Catching the Newest Wave of Local Films – The Age (30/12/94)

Catching The Newest Wave Of Local Films
Peter Galvin
30 December 1994
The AgeĀ 

The latest batch of Australian films have promising diversity but no guarantee of success, writes Peter Galvin.

 

IT IS AN often quoted and not very well understood truism that film- making is a risky business and that nobody ever felt good about making a flop.

 

This year Priscilla, Queen of the Desert and Muriel’s Wedding unexpectedly captured the punter’s imagination.

 

Will “feelgood” be the mood that captures audiences in 1995, too?

 

And, more importantly, can the Australian cinema maintain the extraordinary commercial momentum built up in the past 12 months?

 

A look at the production slate for the new year offers comedies in a variety of styles, but what is so promising about the new crop of feature films is their diversity. Gritty urban dramas, romance and black comedy are all well represented.

 

Village Roadshow and the Film Finance Corporation have high hopes for writer-director Geoffrey Wright’s urban drama Metal Skin.

 

The film has already appeared at festivals in Venice, Toronto and Stockholm to a mixed reaction from critics and a “strong, positive response from young audiences”, according to its producer, Daniel Scharf.

 

Like Wright’s debut, Romper Stomper, Metal Skin deals with scarred young lives, violence and romance. “What Daniel Scharf and I are good at is violence with consequences, and that’s not like Hollywood violence. I promise you I have never seen anything like it. People walk out with their mouths open,” Wright says.

 

The film stars Aden Young as the disenchanted Joe who, Wright says, gives the performance of the ’90s and shatters his pretty-boy image; Ben Mendelsohn as a promiscuous revhead named Dazey; Tara Morice (of Strictly Ballroom) as Savina, who toys with the occult; and Nadine Garner as Dazey’s girlfriend. Metal Skin is scheduled for a May release.

 

Another Melbourne feature with a storyline which sounds confronting is Angel Baby, the directorial debut for writer Michael Rymer.

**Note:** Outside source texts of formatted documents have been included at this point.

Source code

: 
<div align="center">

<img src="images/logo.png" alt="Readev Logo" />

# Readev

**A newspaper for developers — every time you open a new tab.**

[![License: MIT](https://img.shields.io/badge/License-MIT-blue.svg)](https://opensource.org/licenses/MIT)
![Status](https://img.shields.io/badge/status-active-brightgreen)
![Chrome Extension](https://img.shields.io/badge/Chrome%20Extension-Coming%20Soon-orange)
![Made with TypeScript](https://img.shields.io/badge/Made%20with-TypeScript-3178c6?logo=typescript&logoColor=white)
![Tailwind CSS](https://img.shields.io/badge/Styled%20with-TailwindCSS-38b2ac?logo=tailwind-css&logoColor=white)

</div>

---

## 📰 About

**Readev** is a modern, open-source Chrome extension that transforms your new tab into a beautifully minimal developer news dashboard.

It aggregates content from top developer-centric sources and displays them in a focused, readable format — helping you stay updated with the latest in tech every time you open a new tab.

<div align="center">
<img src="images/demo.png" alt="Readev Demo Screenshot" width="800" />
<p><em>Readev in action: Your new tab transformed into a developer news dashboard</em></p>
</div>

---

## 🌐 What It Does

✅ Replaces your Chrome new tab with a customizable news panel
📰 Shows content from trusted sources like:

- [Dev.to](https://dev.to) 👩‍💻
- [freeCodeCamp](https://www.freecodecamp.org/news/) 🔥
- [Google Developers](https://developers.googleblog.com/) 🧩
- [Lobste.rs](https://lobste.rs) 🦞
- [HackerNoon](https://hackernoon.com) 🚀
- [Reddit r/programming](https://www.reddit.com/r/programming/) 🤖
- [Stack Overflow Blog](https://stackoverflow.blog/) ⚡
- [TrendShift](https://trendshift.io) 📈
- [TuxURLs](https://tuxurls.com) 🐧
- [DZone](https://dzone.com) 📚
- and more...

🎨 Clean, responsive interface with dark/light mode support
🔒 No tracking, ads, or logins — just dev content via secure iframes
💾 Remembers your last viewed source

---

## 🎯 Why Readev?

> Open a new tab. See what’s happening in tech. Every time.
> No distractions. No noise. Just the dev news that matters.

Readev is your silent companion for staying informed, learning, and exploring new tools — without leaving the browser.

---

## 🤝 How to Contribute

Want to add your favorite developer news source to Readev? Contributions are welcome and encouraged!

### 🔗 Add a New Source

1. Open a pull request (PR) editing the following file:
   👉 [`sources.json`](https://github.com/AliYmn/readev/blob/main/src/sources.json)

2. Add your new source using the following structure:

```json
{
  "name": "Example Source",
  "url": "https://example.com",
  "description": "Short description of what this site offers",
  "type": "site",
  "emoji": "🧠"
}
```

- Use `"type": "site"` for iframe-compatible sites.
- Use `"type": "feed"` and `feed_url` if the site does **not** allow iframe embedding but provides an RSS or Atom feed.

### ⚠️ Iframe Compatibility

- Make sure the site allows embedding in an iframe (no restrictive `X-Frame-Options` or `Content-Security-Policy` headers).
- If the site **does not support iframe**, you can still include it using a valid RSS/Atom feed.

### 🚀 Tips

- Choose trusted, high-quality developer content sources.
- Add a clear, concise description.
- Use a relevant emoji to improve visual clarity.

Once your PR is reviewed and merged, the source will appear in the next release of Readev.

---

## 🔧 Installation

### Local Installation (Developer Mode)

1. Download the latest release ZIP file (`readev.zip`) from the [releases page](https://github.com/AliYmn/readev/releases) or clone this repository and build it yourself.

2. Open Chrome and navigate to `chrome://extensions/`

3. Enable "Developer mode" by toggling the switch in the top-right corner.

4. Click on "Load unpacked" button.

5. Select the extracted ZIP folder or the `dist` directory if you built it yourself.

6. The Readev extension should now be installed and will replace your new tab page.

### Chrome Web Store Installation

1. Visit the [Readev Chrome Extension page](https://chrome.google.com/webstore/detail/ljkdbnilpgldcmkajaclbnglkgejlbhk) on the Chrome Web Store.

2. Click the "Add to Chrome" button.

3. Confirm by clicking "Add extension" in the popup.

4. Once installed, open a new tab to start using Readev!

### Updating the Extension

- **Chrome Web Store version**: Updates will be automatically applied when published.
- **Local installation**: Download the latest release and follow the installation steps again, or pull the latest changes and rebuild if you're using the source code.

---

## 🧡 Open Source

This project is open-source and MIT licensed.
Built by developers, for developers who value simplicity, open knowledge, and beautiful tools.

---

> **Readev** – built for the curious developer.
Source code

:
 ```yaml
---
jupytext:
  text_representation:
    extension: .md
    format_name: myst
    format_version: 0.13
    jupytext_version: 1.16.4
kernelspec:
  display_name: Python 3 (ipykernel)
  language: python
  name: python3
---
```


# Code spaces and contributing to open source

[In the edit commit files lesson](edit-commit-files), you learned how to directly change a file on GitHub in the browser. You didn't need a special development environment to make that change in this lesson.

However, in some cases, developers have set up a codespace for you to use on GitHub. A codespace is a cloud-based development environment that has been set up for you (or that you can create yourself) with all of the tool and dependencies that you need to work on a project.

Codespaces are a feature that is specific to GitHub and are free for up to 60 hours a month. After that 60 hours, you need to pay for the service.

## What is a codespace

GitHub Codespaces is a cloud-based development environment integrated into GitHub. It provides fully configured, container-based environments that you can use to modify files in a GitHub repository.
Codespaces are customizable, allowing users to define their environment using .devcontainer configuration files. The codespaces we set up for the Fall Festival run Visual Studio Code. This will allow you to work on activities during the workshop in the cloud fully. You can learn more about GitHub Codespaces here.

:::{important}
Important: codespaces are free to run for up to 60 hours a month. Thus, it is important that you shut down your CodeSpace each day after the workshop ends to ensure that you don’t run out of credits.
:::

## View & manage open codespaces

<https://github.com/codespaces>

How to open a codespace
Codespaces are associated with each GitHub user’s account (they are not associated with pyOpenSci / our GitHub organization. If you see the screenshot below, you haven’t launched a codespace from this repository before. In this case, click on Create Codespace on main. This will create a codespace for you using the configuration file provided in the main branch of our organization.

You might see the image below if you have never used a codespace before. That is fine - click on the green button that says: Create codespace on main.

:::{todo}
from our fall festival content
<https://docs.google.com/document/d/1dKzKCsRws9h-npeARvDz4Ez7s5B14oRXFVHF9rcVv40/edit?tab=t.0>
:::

Though the film deals with a love affair between two schizophrenics, Rymer insists that the film is not about schizophrenia at all. Rymer promises a poignant character-based story with laughs and drama.

 

Jacqueline McKenzie and John Lynch star as the lovers.

 

There are also black themes, such as death and ageing, in a comedy called Mushrooms. Written and directed by Alan Madden, it’s a strange, dark tale about two women who end up in an adventure with a runaway criminal and a corpse.

 

The producer, John Maynard, says that his latest project, All Men Are Liars, is “very, very funny in a deadpan kind of way”.

 

The film is screenwriter and novelist Gerard Lee’s first feature (Lee co-wrote Jane Campion’s Sweetie, which Maynard produced).

 

All Men is set in far north Queensland and is about Mick, a country boy, who joins an all-girl band (disguised as a girl) and falls in love with Angela, one of the band members who is flirting with lesbianism.

 

The film has just been completed and Maynard says he plans a spring release.

 

One of the most eagerly awaited productions of 1995 will be On Our Selection. This period melodrama features the big screen debut of Dame Joan Sutherland.

 

A long-held dream for its director, George Whaley, who adapted the Steele Rudd novels, the project has already been dubbed old-fashioned by some pundits, a claim which the producer, Anthony Buckley, finds disdainful.

 

Buckley reckons that the Australian public wants to see the original Aussie battlers, the Rudds, who overcome all kinds of hardship on their “selection” of land on Queensland’s Darling Downs.

 

The film features an all-star cast, including Leo McKern as Dad, Barry Otto, Ray Barrett and Noah Taylor. It is set for a spring release.

 

Two stage adaptations will hit the screens in the new year.

 

Hotel Sorrento, directed by Richard Franklin, is a quiet story about three generations of a family. It stars Joan Plowright, Caroline Goodall, Caroline Gilmer, Tara Morice and John Hargreaves.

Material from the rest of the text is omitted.